INFORMATION section start
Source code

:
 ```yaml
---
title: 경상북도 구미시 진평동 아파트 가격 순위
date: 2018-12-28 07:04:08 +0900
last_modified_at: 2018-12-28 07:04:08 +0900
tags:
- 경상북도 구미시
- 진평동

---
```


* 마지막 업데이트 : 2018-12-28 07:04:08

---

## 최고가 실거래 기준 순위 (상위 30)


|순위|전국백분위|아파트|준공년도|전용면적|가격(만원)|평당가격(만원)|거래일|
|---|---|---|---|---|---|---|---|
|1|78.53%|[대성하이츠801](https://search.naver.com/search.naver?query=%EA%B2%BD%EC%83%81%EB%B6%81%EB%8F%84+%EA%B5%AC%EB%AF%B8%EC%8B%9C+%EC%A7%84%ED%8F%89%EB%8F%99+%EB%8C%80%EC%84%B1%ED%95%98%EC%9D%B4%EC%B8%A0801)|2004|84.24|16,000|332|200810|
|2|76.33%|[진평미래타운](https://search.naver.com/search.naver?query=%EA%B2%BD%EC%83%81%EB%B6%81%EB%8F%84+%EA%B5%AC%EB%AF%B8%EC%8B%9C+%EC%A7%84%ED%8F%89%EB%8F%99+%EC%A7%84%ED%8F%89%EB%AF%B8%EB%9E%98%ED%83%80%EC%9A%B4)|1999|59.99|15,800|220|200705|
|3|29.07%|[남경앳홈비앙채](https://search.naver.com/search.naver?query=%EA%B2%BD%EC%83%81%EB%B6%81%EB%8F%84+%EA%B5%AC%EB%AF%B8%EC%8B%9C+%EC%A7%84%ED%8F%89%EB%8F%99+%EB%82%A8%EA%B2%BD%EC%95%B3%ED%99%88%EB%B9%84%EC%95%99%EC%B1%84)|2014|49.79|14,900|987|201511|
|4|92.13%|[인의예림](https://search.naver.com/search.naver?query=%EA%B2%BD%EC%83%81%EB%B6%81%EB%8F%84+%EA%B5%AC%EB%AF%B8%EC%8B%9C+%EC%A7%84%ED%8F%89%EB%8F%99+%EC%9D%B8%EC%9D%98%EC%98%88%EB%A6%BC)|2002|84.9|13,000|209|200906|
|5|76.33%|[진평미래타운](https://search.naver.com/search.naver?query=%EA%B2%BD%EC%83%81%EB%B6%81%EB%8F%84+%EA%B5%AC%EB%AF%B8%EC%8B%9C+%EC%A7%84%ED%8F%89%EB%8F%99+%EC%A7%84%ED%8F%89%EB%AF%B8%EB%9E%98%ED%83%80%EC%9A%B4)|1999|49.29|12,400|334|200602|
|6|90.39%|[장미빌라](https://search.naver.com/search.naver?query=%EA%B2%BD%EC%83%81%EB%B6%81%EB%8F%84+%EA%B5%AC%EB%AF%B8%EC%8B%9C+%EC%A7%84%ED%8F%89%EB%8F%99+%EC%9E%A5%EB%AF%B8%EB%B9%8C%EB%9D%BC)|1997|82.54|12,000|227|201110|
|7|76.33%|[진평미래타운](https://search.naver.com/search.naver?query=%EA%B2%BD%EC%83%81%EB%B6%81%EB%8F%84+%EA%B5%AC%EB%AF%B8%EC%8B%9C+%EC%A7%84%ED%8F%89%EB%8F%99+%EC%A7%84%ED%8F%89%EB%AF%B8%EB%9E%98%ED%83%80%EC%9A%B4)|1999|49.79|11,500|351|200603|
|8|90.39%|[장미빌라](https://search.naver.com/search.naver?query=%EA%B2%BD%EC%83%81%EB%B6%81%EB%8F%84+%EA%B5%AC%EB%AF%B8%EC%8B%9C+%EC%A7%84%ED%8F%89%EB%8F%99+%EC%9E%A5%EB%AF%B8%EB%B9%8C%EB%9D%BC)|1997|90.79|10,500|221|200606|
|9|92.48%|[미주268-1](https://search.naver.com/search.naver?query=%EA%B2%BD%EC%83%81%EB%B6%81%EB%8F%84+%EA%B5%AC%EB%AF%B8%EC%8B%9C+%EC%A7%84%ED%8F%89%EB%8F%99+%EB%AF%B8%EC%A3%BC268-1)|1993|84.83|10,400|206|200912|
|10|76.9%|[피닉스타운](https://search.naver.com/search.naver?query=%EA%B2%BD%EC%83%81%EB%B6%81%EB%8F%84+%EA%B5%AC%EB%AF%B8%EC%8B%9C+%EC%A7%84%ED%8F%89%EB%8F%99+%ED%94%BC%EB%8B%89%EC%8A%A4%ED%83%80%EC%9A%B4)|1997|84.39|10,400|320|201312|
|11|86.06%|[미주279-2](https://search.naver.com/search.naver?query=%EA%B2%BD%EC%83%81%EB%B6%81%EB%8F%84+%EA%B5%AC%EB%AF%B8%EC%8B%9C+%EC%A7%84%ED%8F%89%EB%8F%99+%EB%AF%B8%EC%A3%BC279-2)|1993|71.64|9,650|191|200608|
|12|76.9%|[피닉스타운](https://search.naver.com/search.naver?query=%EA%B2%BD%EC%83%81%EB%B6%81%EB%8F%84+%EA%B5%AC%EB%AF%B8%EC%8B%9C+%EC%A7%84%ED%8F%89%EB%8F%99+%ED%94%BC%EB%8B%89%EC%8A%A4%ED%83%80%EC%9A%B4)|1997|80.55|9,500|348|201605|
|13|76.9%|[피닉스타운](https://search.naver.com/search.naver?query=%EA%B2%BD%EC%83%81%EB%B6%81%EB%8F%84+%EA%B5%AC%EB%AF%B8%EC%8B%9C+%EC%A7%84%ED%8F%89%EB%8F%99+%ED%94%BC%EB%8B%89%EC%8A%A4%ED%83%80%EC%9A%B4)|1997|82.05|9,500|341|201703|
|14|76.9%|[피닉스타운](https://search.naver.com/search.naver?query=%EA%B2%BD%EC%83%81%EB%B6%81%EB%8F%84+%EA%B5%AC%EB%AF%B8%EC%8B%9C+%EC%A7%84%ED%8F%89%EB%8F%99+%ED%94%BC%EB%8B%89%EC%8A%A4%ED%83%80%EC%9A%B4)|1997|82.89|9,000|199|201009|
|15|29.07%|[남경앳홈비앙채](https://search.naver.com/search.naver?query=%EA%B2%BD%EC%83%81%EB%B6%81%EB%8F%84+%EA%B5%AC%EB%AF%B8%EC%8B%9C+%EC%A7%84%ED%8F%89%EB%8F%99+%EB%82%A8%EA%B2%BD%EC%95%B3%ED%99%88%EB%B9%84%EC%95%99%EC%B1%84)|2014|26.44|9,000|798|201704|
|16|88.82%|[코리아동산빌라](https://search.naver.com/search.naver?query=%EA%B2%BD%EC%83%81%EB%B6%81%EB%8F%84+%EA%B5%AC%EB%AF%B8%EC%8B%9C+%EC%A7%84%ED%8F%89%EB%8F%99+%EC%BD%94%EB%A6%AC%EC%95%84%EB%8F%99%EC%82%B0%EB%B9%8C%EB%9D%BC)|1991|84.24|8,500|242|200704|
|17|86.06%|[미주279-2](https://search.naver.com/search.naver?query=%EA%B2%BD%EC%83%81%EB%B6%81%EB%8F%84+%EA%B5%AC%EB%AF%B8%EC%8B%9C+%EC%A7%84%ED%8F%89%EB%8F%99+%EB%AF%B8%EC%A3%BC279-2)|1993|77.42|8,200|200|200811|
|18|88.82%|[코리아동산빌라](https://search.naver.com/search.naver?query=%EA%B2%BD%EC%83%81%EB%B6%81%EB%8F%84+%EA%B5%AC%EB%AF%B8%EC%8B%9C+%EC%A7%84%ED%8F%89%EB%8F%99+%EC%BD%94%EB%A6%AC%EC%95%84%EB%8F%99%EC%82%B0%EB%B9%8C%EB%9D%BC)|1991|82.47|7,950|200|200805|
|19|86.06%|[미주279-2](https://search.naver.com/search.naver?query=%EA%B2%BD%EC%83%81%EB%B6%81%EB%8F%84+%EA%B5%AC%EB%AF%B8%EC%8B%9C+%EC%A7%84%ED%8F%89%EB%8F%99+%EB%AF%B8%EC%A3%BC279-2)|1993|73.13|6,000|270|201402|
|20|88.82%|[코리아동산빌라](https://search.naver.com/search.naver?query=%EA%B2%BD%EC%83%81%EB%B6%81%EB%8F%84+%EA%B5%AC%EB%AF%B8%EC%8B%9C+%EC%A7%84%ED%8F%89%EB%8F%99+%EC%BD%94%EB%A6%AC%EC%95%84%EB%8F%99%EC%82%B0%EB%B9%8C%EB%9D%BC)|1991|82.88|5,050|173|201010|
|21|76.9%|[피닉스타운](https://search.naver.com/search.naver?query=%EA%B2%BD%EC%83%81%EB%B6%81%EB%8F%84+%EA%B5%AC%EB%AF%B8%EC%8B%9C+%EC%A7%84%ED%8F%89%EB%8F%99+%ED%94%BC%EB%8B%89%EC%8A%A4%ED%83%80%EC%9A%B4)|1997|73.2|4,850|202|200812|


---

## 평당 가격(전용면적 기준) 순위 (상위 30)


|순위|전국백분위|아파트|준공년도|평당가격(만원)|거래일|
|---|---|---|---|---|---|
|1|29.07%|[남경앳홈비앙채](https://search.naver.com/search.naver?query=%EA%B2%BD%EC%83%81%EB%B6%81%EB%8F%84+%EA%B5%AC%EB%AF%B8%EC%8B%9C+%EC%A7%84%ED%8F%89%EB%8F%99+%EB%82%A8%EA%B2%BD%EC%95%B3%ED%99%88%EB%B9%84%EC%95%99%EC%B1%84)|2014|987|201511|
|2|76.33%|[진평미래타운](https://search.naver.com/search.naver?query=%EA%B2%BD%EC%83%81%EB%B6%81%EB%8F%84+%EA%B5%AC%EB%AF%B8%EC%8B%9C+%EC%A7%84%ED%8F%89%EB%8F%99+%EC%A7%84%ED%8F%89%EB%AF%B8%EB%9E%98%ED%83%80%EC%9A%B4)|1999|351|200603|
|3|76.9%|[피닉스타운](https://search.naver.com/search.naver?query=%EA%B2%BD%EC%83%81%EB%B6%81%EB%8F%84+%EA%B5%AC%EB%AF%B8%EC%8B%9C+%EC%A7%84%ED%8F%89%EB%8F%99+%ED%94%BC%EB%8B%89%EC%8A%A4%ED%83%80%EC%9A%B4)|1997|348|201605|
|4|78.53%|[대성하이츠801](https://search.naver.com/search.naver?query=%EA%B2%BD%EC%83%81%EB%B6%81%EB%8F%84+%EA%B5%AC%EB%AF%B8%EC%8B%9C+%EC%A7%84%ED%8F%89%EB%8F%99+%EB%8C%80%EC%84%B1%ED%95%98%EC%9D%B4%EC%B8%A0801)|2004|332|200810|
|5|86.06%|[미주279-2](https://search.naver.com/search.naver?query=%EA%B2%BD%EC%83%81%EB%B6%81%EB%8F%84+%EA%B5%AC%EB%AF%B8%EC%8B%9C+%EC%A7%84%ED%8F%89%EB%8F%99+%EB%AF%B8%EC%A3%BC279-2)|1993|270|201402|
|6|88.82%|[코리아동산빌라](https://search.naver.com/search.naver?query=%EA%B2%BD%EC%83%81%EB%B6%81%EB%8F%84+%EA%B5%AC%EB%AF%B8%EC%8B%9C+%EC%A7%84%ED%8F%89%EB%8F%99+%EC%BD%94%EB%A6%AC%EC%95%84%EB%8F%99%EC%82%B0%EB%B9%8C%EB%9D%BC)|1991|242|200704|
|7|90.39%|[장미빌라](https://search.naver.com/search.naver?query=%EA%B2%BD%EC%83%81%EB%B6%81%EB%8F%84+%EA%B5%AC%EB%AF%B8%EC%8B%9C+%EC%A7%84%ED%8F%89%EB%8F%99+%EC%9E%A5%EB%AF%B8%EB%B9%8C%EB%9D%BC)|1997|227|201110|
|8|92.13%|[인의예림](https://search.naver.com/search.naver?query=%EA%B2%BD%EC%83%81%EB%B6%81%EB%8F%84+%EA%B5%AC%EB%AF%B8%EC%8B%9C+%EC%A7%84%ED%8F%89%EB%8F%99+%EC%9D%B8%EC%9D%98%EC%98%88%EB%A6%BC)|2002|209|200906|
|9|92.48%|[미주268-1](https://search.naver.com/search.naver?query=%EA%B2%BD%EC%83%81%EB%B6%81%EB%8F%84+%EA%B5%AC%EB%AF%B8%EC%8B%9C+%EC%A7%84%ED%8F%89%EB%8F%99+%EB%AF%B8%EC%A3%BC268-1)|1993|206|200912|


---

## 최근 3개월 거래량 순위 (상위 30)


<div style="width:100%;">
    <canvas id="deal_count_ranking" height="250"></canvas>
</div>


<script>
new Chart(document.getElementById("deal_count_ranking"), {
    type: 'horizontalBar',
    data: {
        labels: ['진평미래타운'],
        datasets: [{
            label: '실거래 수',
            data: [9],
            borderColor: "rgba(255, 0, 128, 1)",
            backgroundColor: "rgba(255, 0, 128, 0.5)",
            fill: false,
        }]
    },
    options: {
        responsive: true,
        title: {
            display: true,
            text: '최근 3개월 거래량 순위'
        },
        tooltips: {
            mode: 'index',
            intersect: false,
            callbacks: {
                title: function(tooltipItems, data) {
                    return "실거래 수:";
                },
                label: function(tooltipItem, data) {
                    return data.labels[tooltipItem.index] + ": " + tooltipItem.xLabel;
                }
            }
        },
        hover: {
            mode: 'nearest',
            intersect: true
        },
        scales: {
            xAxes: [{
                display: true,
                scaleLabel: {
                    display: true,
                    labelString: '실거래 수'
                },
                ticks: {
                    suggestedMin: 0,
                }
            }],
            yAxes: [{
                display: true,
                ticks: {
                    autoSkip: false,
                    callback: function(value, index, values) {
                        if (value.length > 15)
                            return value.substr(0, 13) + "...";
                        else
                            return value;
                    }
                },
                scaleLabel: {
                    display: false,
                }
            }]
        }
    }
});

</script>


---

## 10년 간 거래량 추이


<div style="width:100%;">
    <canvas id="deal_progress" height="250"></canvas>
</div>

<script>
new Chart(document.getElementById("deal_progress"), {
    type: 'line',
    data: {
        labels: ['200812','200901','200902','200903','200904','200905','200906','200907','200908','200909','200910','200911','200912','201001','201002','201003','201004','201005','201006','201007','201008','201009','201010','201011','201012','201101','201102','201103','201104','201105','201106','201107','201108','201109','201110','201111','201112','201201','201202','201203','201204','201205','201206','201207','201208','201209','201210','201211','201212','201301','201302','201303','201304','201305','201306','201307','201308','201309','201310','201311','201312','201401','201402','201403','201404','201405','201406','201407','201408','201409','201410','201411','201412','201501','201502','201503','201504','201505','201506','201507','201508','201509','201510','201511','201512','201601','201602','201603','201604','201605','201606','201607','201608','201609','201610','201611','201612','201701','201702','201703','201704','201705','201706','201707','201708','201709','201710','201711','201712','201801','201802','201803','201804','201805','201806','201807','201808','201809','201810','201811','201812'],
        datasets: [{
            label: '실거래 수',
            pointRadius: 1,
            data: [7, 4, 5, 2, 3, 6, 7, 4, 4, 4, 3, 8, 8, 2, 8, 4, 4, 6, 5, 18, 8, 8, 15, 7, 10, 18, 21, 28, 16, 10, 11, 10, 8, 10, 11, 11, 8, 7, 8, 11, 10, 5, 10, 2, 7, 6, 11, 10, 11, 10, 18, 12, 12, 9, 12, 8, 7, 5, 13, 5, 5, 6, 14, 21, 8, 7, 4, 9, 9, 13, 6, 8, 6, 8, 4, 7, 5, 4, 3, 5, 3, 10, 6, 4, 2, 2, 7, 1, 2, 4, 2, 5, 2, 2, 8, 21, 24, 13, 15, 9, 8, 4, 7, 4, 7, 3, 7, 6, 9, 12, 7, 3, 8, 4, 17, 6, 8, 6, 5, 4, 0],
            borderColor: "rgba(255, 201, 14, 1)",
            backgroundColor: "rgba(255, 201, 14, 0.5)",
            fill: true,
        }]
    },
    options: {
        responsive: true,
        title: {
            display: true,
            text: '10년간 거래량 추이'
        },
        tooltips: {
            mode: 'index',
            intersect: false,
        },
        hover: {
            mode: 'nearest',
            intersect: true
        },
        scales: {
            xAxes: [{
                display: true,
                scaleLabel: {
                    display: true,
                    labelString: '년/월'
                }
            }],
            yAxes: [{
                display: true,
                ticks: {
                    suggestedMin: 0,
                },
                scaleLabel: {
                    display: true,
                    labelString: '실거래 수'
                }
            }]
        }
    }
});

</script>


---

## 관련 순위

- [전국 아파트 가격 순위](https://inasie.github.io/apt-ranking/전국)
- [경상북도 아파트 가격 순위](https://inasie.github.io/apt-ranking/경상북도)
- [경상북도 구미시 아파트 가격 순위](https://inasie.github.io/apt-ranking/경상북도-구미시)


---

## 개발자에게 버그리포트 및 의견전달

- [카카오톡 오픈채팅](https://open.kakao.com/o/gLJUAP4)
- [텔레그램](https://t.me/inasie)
INFORMATION section end
• EXERCISE GOAL: State how many lines in the material include the string "Chart". Nothing other than the number is wanted.

• ANSWER: 2